Jeremyironsnothing · 30/08/2020 13:22

He's probably read this thread and changed all the settings already.

You may never find evidence now but you don't need it. You know what he's done is wrong.

LemonyFace · 30/08/2020 13:33

Just read all your posts @Underpressure13. I really hope you get some answers, this whole thing can't be easy.

Motoko · 30/08/2020 13:37

@ALLIS0N

I’m concerned that you think you will confront him with your evidence and he will confess. That’s NOT going to happen.

You have nothing concrete to prove that he’s spying on you as you refuse to investigate this properly. Just a lot of odd coincidences that can easily be explained away.

You said he’s very avoidant with his answers. So he will either tell you a load of technical nonsense or he will go on the attack, accusing you of being paranoid or not trusting him.

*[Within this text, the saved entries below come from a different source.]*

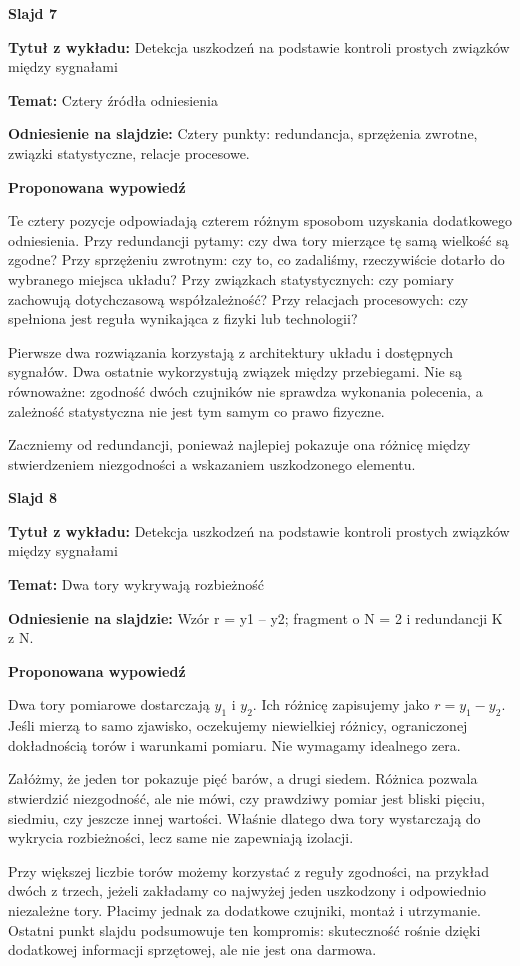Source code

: \documentclass[a4paper,11pt]{article}
\newcommand{\NumerSlajdu}{1}
\newcommand{\Komentarz}[3]{%
  \gdef\NumerSlajdu{#1}%
  {\Large\bfseries Slajd #1\par}\smallskip
  \textbf{Tytuł z wykładu:} #2\par
  \textbf{Temat:} #3\par\medskip
}
\begin{document}
\Komentarz{7}{Detekcja uszkodzeń na podstawie kontroli prostych związków między sygnałami}{Cztery źródła odniesienia}
{\small\color{black!65}\textbf{Odniesienie na slajdzie:} Cztery punkty: redundancja, sprzężenia zwrotne, związki statystyczne, relacje procesowe.\par}
\medskip
\textbf{Proponowana wypowiedź}\par
Te cztery pozycje odpowiadają czterem różnym sposobom uzyskania dodatkowego odniesienia. Przy redundancji pytamy: czy dwa tory mierzące tę samą wielkość są zgodne? Przy sprzężeniu zwrotnym: czy to, co zadaliśmy, rzeczywiście dotarło do wybranego miejsca układu? Przy związkach statystycznych: czy pomiary zachowują dotychczasową współzależność? Przy relacjach procesowych: czy spełniona jest reguła wynikająca z fizyki lub technologii?

Pierwsze dwa rozwiązania korzystają z architektury układu i dostępnych sygnałów. Dwa ostatnie wykorzystują związek między przebiegami. Nie są równoważne: zgodność dwóch czujników nie sprawdza wykonania polecenia, a zależność statystyczna nie jest tym samym co prawo fizyczne.

Zaczniemy od redundancji, ponieważ najlepiej pokazuje ona różnicę między stwierdzeniem niezgodności a wskazaniem uszkodzonego elementu.
\clearpage

\Komentarz{8}{Detekcja uszkodzeń na podstawie kontroli prostych związków między sygnałami}{Dwa tory wykrywają rozbieżność}
{\small\color{black!65}\textbf{Odniesienie na slajdzie:} Wzór r = y1 -- y2; fragment o N = 2 i redundancji K z N.\par}
\medskip
\textbf{Proponowana wypowiedź}\par
Dwa tory pomiarowe dostarczają $y_1$ i $y_2$. Ich różnicę zapisujemy jako $r=y_1-y_2$. Jeśli mierzą to samo zjawisko, oczekujemy niewielkiej różnicy, ograniczonej dokładnością torów i warunkami pomiaru. Nie wymagamy idealnego zera.

Załóżmy, że jeden tor pokazuje pięć barów, a drugi siedem. Różnica pozwala stwierdzić niezgodność, ale nie mówi, czy prawdziwy pomiar jest bliski pięciu, siedmiu, czy jeszcze innej wartości. Właśnie dlatego dwa tory wystarczają do wykrycia rozbieżności, lecz same nie zapewniają izolacji.

Przy większej liczbie torów możemy korzystać z reguły zgodności, na przykład dwóch z trzech, jeżeli zakładamy co najwyżej jeden uszkodzony i odpowiednio niezależne tory. Płacimy jednak za dodatkowe czujniki, montaż i utrzymanie. Ostatni punkt slajdu podsumowuje ten kompromis: skuteczność rośnie dzięki dodatkowej informacji sprzętowej, ale nie jest ona darmowa.
\clearpage
\end{document}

Remember he’s had days to plan his response as he’s more that Likely reading what you are writing here. He’s not going to suddenly confess all and throw himself into your arms and beg for forgiveness.

Of course he can uninstall all of this just as easily as he installed it, as you continue to give him full access to your home and your IT.

You don’t need a “ case”. This isn’t a court of law, you don’t need proof that will convince a jury. You are allowed to end this relationship any time for any reason.

Everything that ALLISON said.

Just dump him. No need to gather evidence, besides which, as a lot of us have already said, he's probably reading this thread anyway, so will cover his tracks and will lie to you.

Just tell him it's not working for you. What's the point of dragging it out? If you really don't want drama, don't do something that will cause it.

GreenPlum · 30/08/2020 13:40

I agree it's all very strange and now I really want a sausage roll.